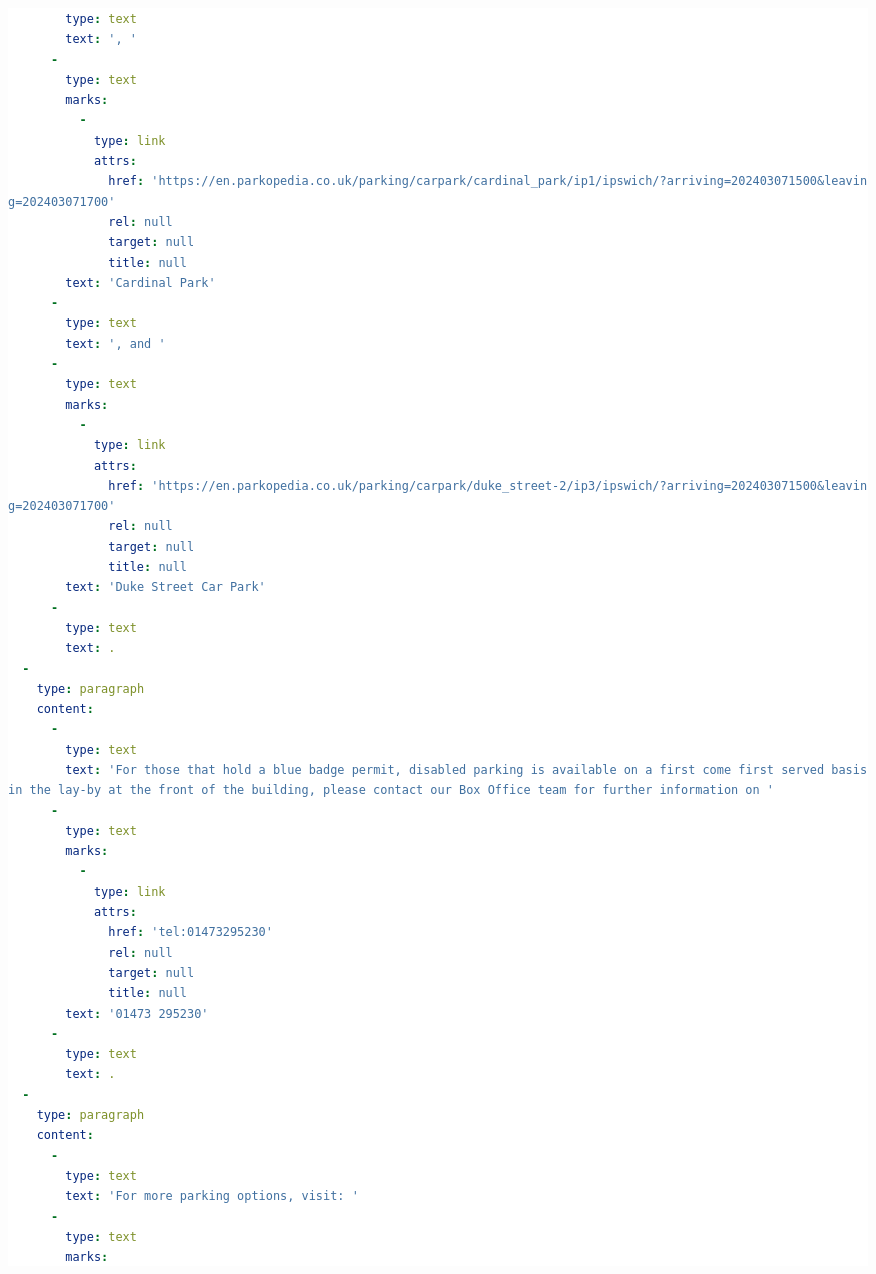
 ```yaml
        type: text
        text: ', '
      -
        type: text
        marks:
          -
            type: link
            attrs:
              href: 'https://en.parkopedia.co.uk/parking/carpark/cardinal_park/ip1/ipswich/?arriving=202403071500&leaving=202403071700'
              rel: null
              target: null
              title: null
        text: 'Cardinal Park'
      -
        type: text
        text: ', and '
      -
        type: text
        marks:
          -
            type: link
            attrs:
              href: 'https://en.parkopedia.co.uk/parking/carpark/duke_street-2/ip3/ipswich/?arriving=202403071500&leaving=202403071700'
              rel: null
              target: null
              title: null
        text: 'Duke Street Car Park'
      -
        type: text
        text: .
  -
    type: paragraph
    content:
      -
        type: text
        text: 'For those that hold a blue badge permit, disabled parking is available on a first come first served basis in the lay-by at the front of the building, please contact our Box Office team for further information on '
      -
        type: text
        marks:
          -
            type: link
            attrs:
              href: 'tel:01473295230'
              rel: null
              target: null
              title: null
        text: '01473 295230'
      -
        type: text
        text: .
  -
    type: paragraph
    content:
      -
        type: text
        text: 'For more parking options, visit: '
      -
        type: text
        marks:
```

▶ YOUR GOAL
Look through the entries above; find each line with the word "ipswich" and copy it.

▶ WRITTEN RESPONSE
              href: 'https://en.parkopedia.co.uk/parking/carpark/cardinal_park/ip1/ipswich/?arriving=202403071500&leaving=202403071700'
              href: 'https://en.parkopedia.co.uk/parking/carpark/duke_street-2/ip3/ipswich/?arriving=202403071500&leaving=202403071700'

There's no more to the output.